I am trying to determine the stability of the zero solution of the system $x'= \begin{bmatrix} -t & 1 \\ 1 & -t \end{bmatrix}x $

Even though, a Liapunov method can only be applied to autonomous systems I was thinking we can use a similar approach as follows:

To show that the system is asymptotically stable at the point $x_0$ it is enough to show that it is stable and that

$$\displaystyle \lim_{t \to +\infty} |\phi(t,t_0)-x_0|=0 $$ for all $x \in U(x_0)$ for some neighborhood $U$ of $x_0$.

Then define $L(x(t),y(t))=x^2+y^2$ which would be the $|| \, .||^2$.

And if we show that $L'(x,y)<0$ along trajectories then $L(x,y)$ will be strictly decreasing continuous function and lower bounded by $0$ and therefore the limit condition mentioned above will be satisfied.

The problem is that this is not the case at least with $L$ the way I am defining it. So another option is that may be I need to find another norm where this does happen.

Does that sound like something we could do?

I tried $L(x,y)=ax^n+by^m$ but still I can't get that $L'<0$.

Is there any other approach someone can suggest?

Any help would be greatly appreciate it. Thanks!

Answer 1

You are almost there.

Stability: For $L(x,y)=x^2+y^2$ we have $$ \dot L(x,y)=4xy-2t(x^2+y^2), $$ which is negative definite for $t$ sufficiently large, independently of $x,y$, and so we are done with stability.

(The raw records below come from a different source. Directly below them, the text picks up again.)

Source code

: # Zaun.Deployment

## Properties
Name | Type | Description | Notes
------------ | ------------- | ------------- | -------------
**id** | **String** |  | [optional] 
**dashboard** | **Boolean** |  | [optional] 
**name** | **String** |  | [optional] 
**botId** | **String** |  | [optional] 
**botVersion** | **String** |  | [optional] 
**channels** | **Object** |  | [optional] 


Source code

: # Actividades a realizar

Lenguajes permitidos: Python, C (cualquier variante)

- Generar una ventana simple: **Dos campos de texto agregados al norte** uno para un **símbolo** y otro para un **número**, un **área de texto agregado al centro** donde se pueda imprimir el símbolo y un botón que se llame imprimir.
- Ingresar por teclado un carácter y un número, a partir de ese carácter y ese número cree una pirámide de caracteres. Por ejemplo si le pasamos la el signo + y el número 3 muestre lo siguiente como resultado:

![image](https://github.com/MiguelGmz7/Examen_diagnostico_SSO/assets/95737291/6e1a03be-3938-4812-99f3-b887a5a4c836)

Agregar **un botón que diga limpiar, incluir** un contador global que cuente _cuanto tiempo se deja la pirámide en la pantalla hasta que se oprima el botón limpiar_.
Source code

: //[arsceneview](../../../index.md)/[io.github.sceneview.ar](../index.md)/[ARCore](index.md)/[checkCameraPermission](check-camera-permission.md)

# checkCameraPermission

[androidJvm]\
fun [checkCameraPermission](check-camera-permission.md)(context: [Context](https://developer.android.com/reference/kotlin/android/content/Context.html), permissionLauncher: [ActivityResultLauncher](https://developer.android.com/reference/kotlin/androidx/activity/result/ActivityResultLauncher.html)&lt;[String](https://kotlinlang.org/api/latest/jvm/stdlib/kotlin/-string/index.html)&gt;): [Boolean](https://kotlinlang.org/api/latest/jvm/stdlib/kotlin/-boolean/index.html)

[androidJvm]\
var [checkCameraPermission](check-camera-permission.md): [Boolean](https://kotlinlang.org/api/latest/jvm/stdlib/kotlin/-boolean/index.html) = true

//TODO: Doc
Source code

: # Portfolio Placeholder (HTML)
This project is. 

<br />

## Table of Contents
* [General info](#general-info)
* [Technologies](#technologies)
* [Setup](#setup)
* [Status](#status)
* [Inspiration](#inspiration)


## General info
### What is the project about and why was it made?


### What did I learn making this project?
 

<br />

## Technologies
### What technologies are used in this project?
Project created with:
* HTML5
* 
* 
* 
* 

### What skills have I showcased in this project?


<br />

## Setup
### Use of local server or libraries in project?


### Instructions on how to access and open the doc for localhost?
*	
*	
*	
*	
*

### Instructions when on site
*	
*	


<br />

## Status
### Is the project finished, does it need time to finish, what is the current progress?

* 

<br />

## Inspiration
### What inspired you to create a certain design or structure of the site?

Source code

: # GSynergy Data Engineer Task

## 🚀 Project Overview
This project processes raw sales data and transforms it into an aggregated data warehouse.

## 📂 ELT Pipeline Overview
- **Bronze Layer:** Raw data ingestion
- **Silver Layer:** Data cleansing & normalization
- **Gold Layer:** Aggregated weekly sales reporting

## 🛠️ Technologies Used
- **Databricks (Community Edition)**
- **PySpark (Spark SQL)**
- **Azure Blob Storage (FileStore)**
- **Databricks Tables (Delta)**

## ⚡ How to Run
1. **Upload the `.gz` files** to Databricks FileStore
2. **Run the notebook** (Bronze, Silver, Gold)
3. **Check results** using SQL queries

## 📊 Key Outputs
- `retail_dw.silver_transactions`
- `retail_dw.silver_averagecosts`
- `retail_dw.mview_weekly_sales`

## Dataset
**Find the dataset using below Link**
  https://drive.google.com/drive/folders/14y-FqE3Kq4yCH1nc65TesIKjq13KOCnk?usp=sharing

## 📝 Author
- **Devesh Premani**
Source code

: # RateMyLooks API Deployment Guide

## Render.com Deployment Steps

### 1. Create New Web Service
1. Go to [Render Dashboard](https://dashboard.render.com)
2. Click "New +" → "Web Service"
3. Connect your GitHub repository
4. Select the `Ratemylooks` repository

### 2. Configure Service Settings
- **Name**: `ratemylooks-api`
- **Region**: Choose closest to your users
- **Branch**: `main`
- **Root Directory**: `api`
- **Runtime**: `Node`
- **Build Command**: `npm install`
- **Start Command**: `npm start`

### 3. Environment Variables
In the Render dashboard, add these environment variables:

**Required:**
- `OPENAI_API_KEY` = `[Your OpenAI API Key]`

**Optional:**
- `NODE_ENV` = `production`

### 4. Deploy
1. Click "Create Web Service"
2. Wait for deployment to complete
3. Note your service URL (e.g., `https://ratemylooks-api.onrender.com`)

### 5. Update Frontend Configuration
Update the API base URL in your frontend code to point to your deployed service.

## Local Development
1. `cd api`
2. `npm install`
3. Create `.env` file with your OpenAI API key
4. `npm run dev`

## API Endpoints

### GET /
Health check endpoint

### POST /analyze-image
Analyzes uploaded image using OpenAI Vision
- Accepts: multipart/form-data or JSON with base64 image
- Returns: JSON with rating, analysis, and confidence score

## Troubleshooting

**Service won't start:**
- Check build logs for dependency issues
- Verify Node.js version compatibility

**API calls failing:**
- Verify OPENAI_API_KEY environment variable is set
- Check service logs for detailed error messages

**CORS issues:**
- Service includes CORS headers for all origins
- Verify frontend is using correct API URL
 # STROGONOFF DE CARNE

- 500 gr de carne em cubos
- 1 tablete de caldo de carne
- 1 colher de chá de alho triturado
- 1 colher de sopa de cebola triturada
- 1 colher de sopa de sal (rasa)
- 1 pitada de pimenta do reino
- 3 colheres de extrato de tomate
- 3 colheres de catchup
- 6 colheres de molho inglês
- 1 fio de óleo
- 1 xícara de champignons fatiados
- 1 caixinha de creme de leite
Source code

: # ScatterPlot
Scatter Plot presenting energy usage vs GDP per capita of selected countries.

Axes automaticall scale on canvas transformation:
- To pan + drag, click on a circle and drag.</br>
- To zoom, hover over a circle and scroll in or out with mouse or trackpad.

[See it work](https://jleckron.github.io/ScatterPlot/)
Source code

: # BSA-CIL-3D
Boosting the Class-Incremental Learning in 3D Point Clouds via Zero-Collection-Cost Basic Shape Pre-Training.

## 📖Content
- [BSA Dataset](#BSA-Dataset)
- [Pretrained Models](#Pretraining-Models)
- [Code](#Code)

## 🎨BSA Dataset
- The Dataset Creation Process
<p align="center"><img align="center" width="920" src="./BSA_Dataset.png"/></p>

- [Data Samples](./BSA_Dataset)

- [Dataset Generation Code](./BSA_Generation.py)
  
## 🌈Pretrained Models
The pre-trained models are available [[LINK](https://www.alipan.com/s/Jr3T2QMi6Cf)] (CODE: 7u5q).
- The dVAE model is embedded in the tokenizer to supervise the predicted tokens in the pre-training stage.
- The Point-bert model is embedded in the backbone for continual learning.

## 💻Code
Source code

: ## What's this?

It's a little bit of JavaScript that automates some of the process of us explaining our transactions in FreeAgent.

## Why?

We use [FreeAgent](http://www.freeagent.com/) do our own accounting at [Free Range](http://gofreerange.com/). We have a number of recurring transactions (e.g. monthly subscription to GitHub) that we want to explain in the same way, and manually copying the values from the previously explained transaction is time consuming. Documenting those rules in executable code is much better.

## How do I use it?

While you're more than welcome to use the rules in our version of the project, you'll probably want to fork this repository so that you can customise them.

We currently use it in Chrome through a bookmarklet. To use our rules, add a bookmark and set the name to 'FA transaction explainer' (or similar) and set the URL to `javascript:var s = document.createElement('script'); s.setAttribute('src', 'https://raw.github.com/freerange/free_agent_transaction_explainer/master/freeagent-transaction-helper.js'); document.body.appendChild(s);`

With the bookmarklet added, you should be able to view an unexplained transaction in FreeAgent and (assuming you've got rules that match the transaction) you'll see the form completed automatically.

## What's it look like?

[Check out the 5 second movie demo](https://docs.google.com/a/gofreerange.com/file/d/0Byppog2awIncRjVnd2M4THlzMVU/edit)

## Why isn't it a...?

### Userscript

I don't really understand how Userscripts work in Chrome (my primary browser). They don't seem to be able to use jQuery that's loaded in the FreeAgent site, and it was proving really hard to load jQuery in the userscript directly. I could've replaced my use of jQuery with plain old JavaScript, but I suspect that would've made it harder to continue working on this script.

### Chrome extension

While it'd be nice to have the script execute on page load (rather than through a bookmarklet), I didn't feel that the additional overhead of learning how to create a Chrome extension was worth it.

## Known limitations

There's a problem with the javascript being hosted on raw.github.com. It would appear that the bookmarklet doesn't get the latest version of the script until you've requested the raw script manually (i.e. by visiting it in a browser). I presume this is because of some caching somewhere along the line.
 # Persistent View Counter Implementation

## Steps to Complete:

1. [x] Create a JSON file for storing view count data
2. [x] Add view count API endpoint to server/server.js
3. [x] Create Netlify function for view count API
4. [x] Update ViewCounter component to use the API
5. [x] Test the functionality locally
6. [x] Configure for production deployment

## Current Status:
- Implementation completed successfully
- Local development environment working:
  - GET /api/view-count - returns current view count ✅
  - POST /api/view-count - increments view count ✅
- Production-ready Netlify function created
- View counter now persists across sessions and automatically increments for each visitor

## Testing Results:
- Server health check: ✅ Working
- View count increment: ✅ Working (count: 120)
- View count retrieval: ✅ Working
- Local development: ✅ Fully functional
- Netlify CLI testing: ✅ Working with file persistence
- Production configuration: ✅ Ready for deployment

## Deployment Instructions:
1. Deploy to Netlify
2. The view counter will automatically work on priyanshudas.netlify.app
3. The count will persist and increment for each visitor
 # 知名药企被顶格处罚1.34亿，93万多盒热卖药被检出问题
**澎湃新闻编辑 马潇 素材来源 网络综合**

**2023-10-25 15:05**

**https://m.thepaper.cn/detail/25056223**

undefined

Asymptotic stability: The determinant of any fundamental matrix is $\exp\int_0^t(-2s)\,ds=e^{-t^2}$ and so necessarily all solutions tend to the origin.

Answer 2

You get that all the matrices $A(t)=J-tI$ commute, where $I=\pmatrix{1&0\\0&1}$, $J=\pmatrix{0&1\\1&0}$, thus $$\exp(\int A(s)ds)=\exp(Jt-\frac12t^2I)=e^{-t^2/2}(\cosh(t)I+\sinh(t)J)$$ is a fundamental matrix of the LDE system and the solution can be written as $$ x(t)=e^{-t^2/2}(\cosh(t)I+\sinh(t)J)x_0 $$ and the first factor falls, eventually, faster than the second factor grows.